In der ganzen Passionsgeschichte ist dies die einzige Geschichte, in der am Prozess Unbeteiligte dabei sind und in der Jesus etwas Gutes getan wird. Sonst erlebt Jesus nur Verrat, Verurteilung, Verspottung, Folter, allein gelassen werden und am Ende die Tötung am Kreuz.

Eine weitere Besonderheit ist, dass Jesus das einzig Positive von einer Frau erfährt.
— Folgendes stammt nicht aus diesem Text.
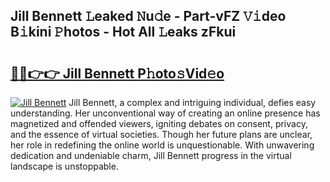 ## Jill Bennett 𝙻eaked 𝙽u𝚍e - Part-vFZ 𝚅𝚒deo B𝚒kini 𝙿hotos - Hot All 𝙻eaks zFkui

# <h2><a href="http://ld4y1l.urlbe.top/?page=Jill+Bennett">🔗🔗👉👉 Jill Bennett P𝚑oto𝚜Vid𝚎o</a></h2>

[![Jill Bennett](https://i.imgur.com/eBuTRDB.gif)](http://ld4y1l.urlbe.top/?page=Jill+Bennett)
Jill Bennett, a complex and intriguing individual, defies easy understanding. Her unconventional way of creating an online presence has magnetized and offended viewers, igniting debates on consent, privacy, and the essence of virtual societies. Though her future plans are unclear, her role in redefining the online world is unquestionable. With unwavering dedication and undeniable charm, Jill Bennett progress in the virtual landscape is unstoppable.
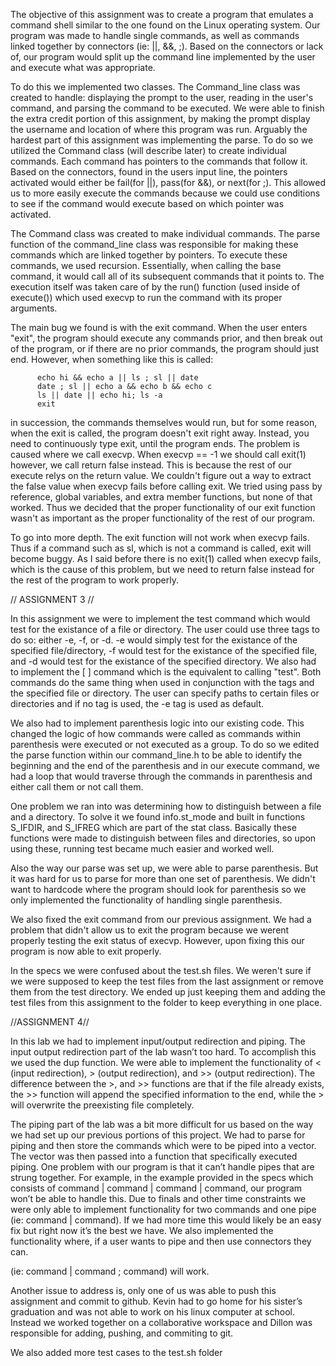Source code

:   The objective of this assignment was to create a program that emulates 
a command shell similar to the one found on the Linux operating system.
Our program was made to handle single commands, as well as commands linked
together by connectors (ie: ||, &&, ;). Based on the connectors or lack of,
our program would split up the command line implemented by the user and
execute what was appropriate. 
  
  To do this we implemented two classes. The Command_line class was created
to handle: displaying the prompt to the user, reading in the user's command,
and parsing the command to be executed. We were able to finish the extra
credit portion of this assignment, by making the prompt display the username
and location of where this program was run. Arguably the hardest part of
this assignment was implementing the parse. To do so we utilized the Command
class (will describe later) to create individual commands. Each command has
pointers to the commands that follow it. Based on the connectors, found in
the users input line, the pointers activated would either be fail(for ||),
pass(for &&), or next(for ;). This allowed us to more easily execute the 
commands because we could use conditions to see if the command would execute
based on which pointer was activated.
  
  The Command class was created to make individual commands. The parse
function of the command_line class was responsible for making these commands
which are linked together by pointers. To execute these commands, we used 
recursion. Essentially, when calling the base command, it would call all 
of its subsequent commands that it points to. The execution itself was taken
care of by the run() function (used inside of execute()) which used execvp 
to run the command with its proper arguments.
  
  The main bug we found is with the exit command. When the user enters
"exit", the program should execute any commands prior, and then break out
of the program, or if there are no prior commands, the program should just
end. However, when something like this is called:

          echo hi && echo a || ls ; sl || date
          date ; sl || echo a && echo b && echo c
          ls || date || echo hi; ls -a
          exit

in succession, the commands themselves would run, but for some reason,
when the exit is called, the program doesn't exit right away. Instead,
you need to continuously type exit, until the program ends. The problem
is caused where we call execvp. When execvp == -1 we should call exit(1)
however, we call return false instead. This is because the rest of our
execute relys on the return value. We couldn't figure out a way to extract
the false value when execvp fails before calling exit. We tried using
pass by reference, global variables, and extra member functions, but
none of that worked. Thus we decided that the proper functionality of our
exit function wasn't as important as the proper functionality of the rest
of our program.

  To go into more depth. The exit function will not work when execvp fails.
Thus if a command such as sl, which is not a command is called, exit will
become buggy. As I said before there is no exit(1) called when execvp fails,
which is the cause of this problem, but we need to return false instead for
the rest of the program to work properly.

// ASSIGNMENT 3 //

  In this assignment we were to implement the test command which would test 
for the existance of a file or directory. The user could use three tags to
do so: either -e, -f, or -d. -e would simply test for the existance of the 
specified file/directory, -f would test for the existance of the specified
file, and -d would test for the existance of the specified directory. We also
had to implement the [ ] command which is the equivalent to calling "test".
Both commands do the same thing when used in conjunction with the tags and the
specified file or directory. The user can specify paths to certain files or 
directories and if no tag is used, the -e tag is used as default.

  We also had to implement parenthesis logic into our existing code. This
changed the logic of how commands were called as commands within parenthesis
were executed or not executed as a group. To do so we edited the parse function
within our command_line.h to be able to identify the beginning and the end of 
the parenthesis and in our execute command, we had a loop that would traverse 
through the commands in parenthesis and either call them or not call them.

  One problem we ran into was determining how to distinguish between a file
and a directory. To solve it we found info.st_mode and built in functions
S_IFDIR, and S_IFREG which are part of the stat class. Basically these functions
were made to distinguish between files and directories, so upon using these,
running test became much easier and worked well.

  Also the way our parse was set up, we were able to parse parenthesis. But it 
was hard for us to parse for more than one set of parenthesis. We didn't want to
hardcode where the program should look for parenthesis so we only implemented the
functionality of handling single parenthesis. 

  We also fixed the exit command from our previous assignment. We had a problem
that didn't allow us to exit the program because we werent properly testing the
exit status of execvp. However, upon fixing this our program is now able to exit
properly. 

  In the specs we were confused about the test.sh files. We weren't sure if we were
supposed to keep the test files from the last assignment or remove them from the 
test directory. We ended up just keeping them and adding the test files from this
assignment to the folder to keep everything in one place. 

//ASSIGNMENT 4//


In this lab we had to implement input/output redirection and piping. The input output redirection part of the lab wasn’t too hard. To accomplish this we used the dup function. We were able to implement the functionality of < (input redirection), > (output redirection), and  >> (output redirection). The difference between the >, and >> functions are that if the file already exists, the >> function will append the specified information to the end, while the > will overwrite the preexisting file completely.

The piping part of the lab was a bit more difficult for us based on the way we had set up our previous portions of this project. We had to parse for piping and then store the commands which were to be piped into a vector. The vector was then passed into a function that specifically executed piping. 
One problem with our program is that it can’t handle pipes that are strung together. For example, in the example provided in the specs which consists of command | command | command | command, our program won’t be able to handle this. Due to finals and other time constraints we were only able to implement functionality for two commands and one pipe (ie: command | command). If we had more time this would likely be an easy fix but right now it’s the best we have. We also implemented the functionality where, if a user wants to pipe and then use connectors they can. 

(ie: command | command ; command) will work.

Another issue to address is, only one of us was able to push this assignment and commit to github. Kevin had to go home for his sister’s graduation and was not able to work on his linux computer at school. Instead we worked together on a collaborative workspace and Dillon was responsible for adding, pushing, and commiting to git.

We also added more test cases to the test.sh folder


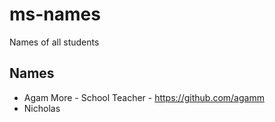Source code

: # ms-names
Names of all students


## Names
- Agam More - School Teacher - https://github.com/agamm
- Nicholas 
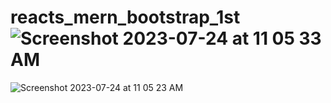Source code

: # reacts_mern_bootstrap_1st![Screenshot 2023-07-24 at 11 05 33 AM](https://github.com/jamesavakian62/reacts_mern_bootstrap_1st/assets/92414210/121761ae-6ca9-4c0f-bddb-9a57070c2d58)
![Screenshot 2023-07-24 at 11 05 23 AM](https://github.com/jamesavakian62/reacts_mern_bootstrap_1st/assets/92414210/e78b37eb-170b-4423-aef1-08a83ed61ca8)
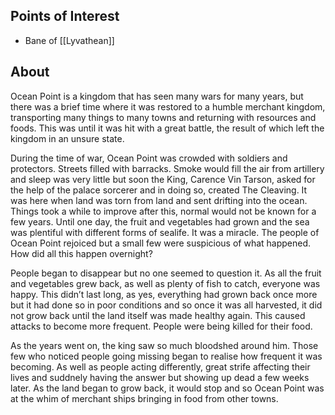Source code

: ## Points of Interest
- Bane of [[Lyvathean]]

## About
Ocean Point is a kingdom that has seen many wars for many years, but there was a brief time where it was restored to a humble merchant kingdom, transporting many things to many towns and returning with resources and foods. This was until it was hit with a great battle, the result of which left the kingdom in an unsure state.

During the time of war, Ocean Point was crowded with soldiers and protectors. Streets filled with barracks. Smoke would fill the air from artillery and sleep was very little but soon the King, Carence Vin Tarson, asked for the help of the palace sorcerer and in doing so, created The Cleaving. It was here when land was torn from land and sent drifting into the ocean. Things took a while to improve after this, normal would not be known for a few years. Until one day, the fruit and vegetables had grown and the sea was plentiful with different forms of sealife. It was a miracle. The people of Ocean Point rejoiced but a small few were suspicious of what happened. How did all this happen overnight? 

People began to disappear but no one seemed to question it. As all the fruit and vegetables grew back, as well as plenty of fish to catch, everyone was happy. This didn’t last long, as yes, everything had grown back once more but it had done so in poor conditions and so once it was all harvested, it did not grow back until the land itself was made healthy again. This caused attacks to become more frequent. People were being killed for their food. 

As the years went on, the king saw so much bloodshed around him. Those few who noticed people going missing began to realise how frequent it was becoming. As well as people acting differently, great strife affecting their lives and suddnely having the answer but showing up dead a few weeks later. As the land began to grow back, it would stop and so Ocean Point was at the whim of merchant ships bringing in food from other towns.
Dass es eine Frau ist, ist nicht deshalb wichtig, weil Frauen besser wären, sondern weil Frauen damals als minderwertig und rechtlos galten. Noch nicht einmal der Name wird erwähnt, aber gerade diese für die damalige Zeit minderwertige, rechtlose und namenlose Person wird als ein Beispiel des Glaubens hingestellt. Sie tut aus Liebe zu Jesus etwas sehr Wichtiges, aber darüber gleich mehr, und gibt dafür etwas sehr Kostbares her. Der Wert des Öls betrug ungefähr ein Jahresgehalt eines Tagelöhners, bzw. eines einfachen Arbeiters.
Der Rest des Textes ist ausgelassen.